■ **WHAT IS BEING ASKED**
Each entry should be given again exactly, with any image left out.

[Data items]

=== Section Start ===

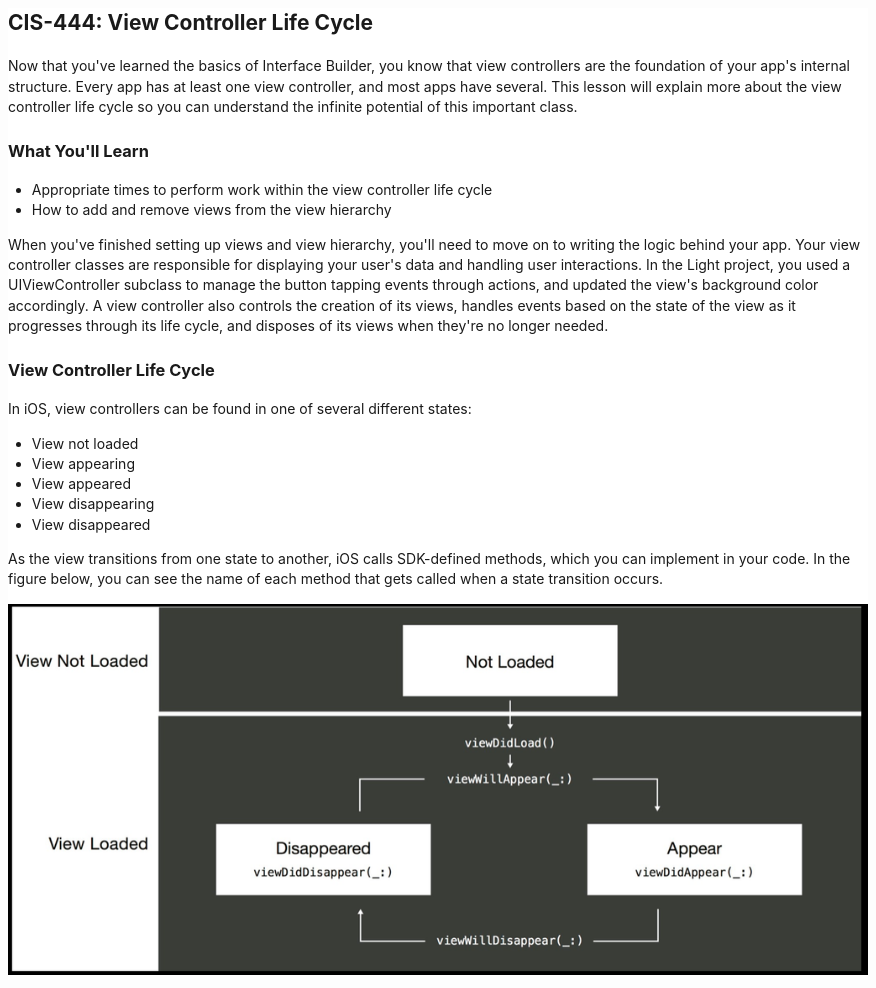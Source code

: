 
## CIS-444: View Controller Life Cycle

Now that you've learned the basics of Interface Builder, you know that view controllers are the foundation of your app's internal structure. Every app has at least one view controller, and most apps have several.
This lesson will explain more about the view controller life cycle so you can understand the infinite potential of this important class.

### What You'll Learn
* Appropriate times to perform work within the view controller life cycle
* How to add and remove views from the view hierarchy


When you've finished setting up views and view hierarchy, you'll need to move on to writing the logic behind your app. Your view controller classes are responsible for displaying your user's data and handling user interactions. In the Light project, you used a UIViewController subclass to manage the button tapping events through actions, and updated the view's background color accordingly. A view controller also controls the creation of its views, handles events based on the state of the view as it progresses through its life cycle, and disposes of its views when they're no longer needed.

### View Controller Life Cycle
In iOS, view controllers can be found in one of several different states:
* View not loaded
* View appearing
* View appeared
* View disappearing
* View disappeared

As the view transitions from one state to another, iOS calls SDK-defined methods, which you can implement in your code. In the figure below, you can see the name of each method that gets called when a state transition occurs.

![inline](resources/View-Controller-Cycle.png)
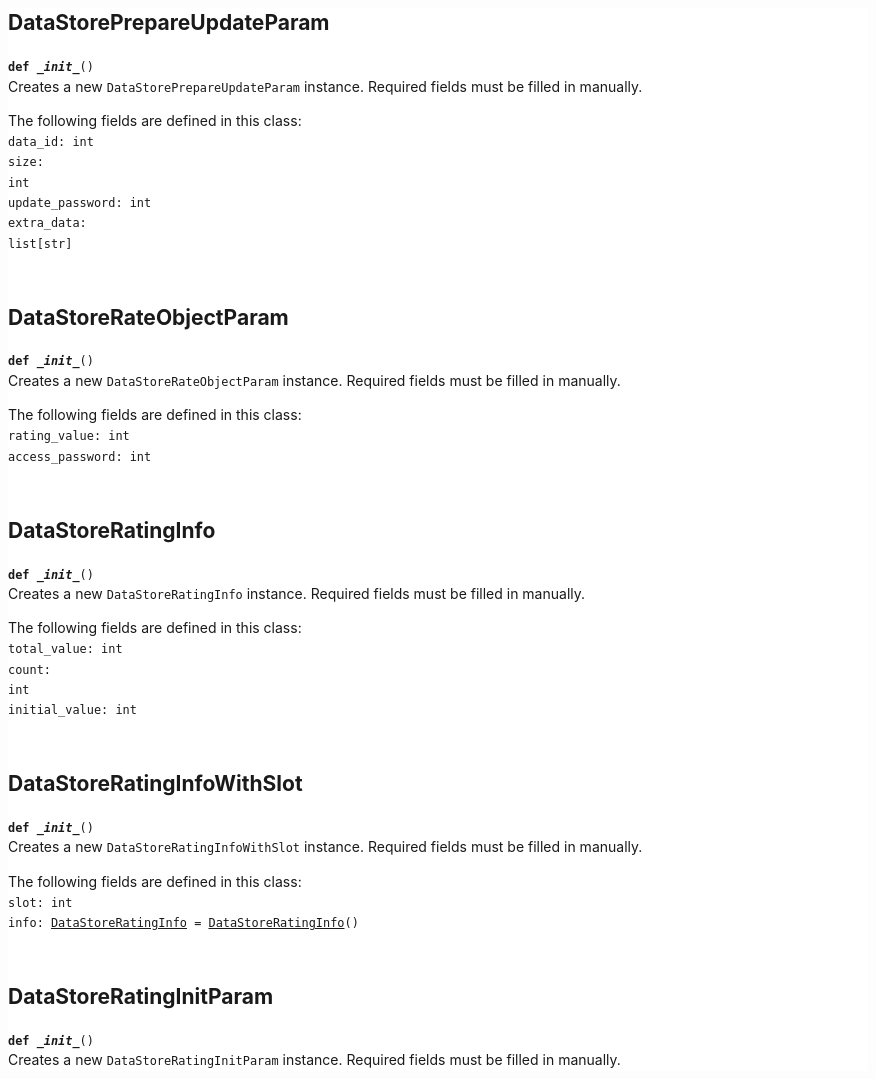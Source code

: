 ## DataStorePrepareUpdateParam
<code>**def _\_init__**()</code><br>
<span class="docs">Creates a new `DataStorePrepareUpdateParam` instance. Required fields must be filled in manually.</span>

The following fields are defined in this class:<br>
<span class="docs">
<code>data_id: int</code><br>
<code>size: int</code><br>
<code>update_password: int</code><br>
<code>extra_data: list[str]</code><br>
</span><br>

## DataStoreRateObjectParam
<code>**def _\_init__**()</code><br>
<span class="docs">Creates a new `DataStoreRateObjectParam` instance. Required fields must be filled in manually.</span>

The following fields are defined in this class:<br>
<span class="docs">
<code>rating_value: int</code><br>
<code>access_password: int</code><br>
</span><br>

## DataStoreRatingInfo
<code>**def _\_init__**()</code><br>
<span class="docs">Creates a new `DataStoreRatingInfo` instance. Required fields must be filled in manually.</span>

The following fields are defined in this class:<br>
<span class="docs">
<code>total_value: int</code><br>
<code>count: int</code><br>
<code>initial_value: int</code><br>
</span><br>

## DataStoreRatingInfoWithSlot
<code>**def _\_init__**()</code><br>
<span class="docs">Creates a new `DataStoreRatingInfoWithSlot` instance. Required fields must be filled in manually.</span>

The following fields are defined in this class:<br>
<span class="docs">
<code>slot: int</code><br>
<code>info: [DataStoreRatingInfo](#datastoreratinginfo) = [DataStoreRatingInfo](#datastoreratinginfo)()</code><br>
</span><br>

## DataStoreRatingInitParam
<code>**def _\_init__**()</code><br>
<span class="docs">Creates a new `DataStoreRatingInitParam` instance. Required fields must be filled in manually.</span>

=== Section End ===

■ **SOLUTION FOR THIS PROBLEM**
Source code

: 
## CIS-444: View Controller Life Cycle

Now that you've learned the basics of Interface Builder, you know that view controllers are the foundation of your app's internal structure. Every app has at least one view controller, and most apps have several.
This lesson will explain more about the view controller life cycle so you can understand the infinite potential of this important class.

### What You'll Learn
* Appropriate times to perform work within the view controller life cycle
* How to add and remove views from the view hierarchy


When you've finished setting up views and view hierarchy, you'll need to move on to writing the logic behind your app. Your view controller classes are responsible for displaying your user's data and handling user interactions. In the Light project, you used a UIViewController subclass to manage the button tapping events through actions, and updated the view's background color accordingly. A view controller also controls the creation of its views, handles events based on the state of the view as it progresses through its life cycle, and disposes of its views when they're no longer needed.

### View Controller Life Cycle
In iOS, view controllers can be found in one of several different states:
* View not loaded
* View appearing
* View appeared
* View disappearing
* View disappeared

As the view transitions from one state to another, iOS calls SDK-defined methods, which you can implement in your code. In the figure below, you can see the name of each method that gets called when a state transition occurs.

![inline](resources/View-Controller-Cycle.png)
Source code

: ## DataStorePrepareUpdateParam
<code>**def _\_init__**()</code><br>
<span class="docs">Creates a new `DataStorePrepareUpdateParam` instance. Required fields must be filled in manually.</span>

The following fields are defined in this class:<br>
<span class="docs">
<code>data_id: int</code><br>
<code>size: int</code><br>
<code>update_password: int</code><br>
<code>extra_data: list[str]</code><br>
</span><br>

## DataStoreRateObjectParam
<code>**def _\_init__**()</code><br>
<span class="docs">Creates a new `DataStoreRateObjectParam` instance. Required fields must be filled in manually.</span>

The following fields are defined in this class:<br>
<span class="docs">
<code>rating_value: int</code><br>
<code>access_password: int</code><br>
</span><br>

## DataStoreRatingInfo
<code>**def _\_init__**()</code><br>
<span class="docs">Creates a new `DataStoreRatingInfo` instance. Required fields must be filled in manually.</span>

The following fields are defined in this class:<br>
<span class="docs">
<code>total_value: int</code><br>
<code>count: int</code><br>
<code>initial_value: int</code><br>
</span><br>

## DataStoreRatingInfoWithSlot
<code>**def _\_init__**()</code><br>
<span class="docs">Creates a new `DataStoreRatingInfoWithSlot` instance. Required fields must be filled in manually.</span>

The following fields are defined in this class:<br>
<span class="docs">
<code>slot: int</code><br>
<code>info: [DataStoreRatingInfo](#datastoreratinginfo) = [DataStoreRatingInfo](#datastoreratinginfo)()</code><br>
</span><br>

## DataStoreRatingInitParam
<code>**def _\_init__**()</code><br>
<span class="docs">Creates a new `DataStoreRatingInitParam` instance. Required fields must be filled in manually.</span>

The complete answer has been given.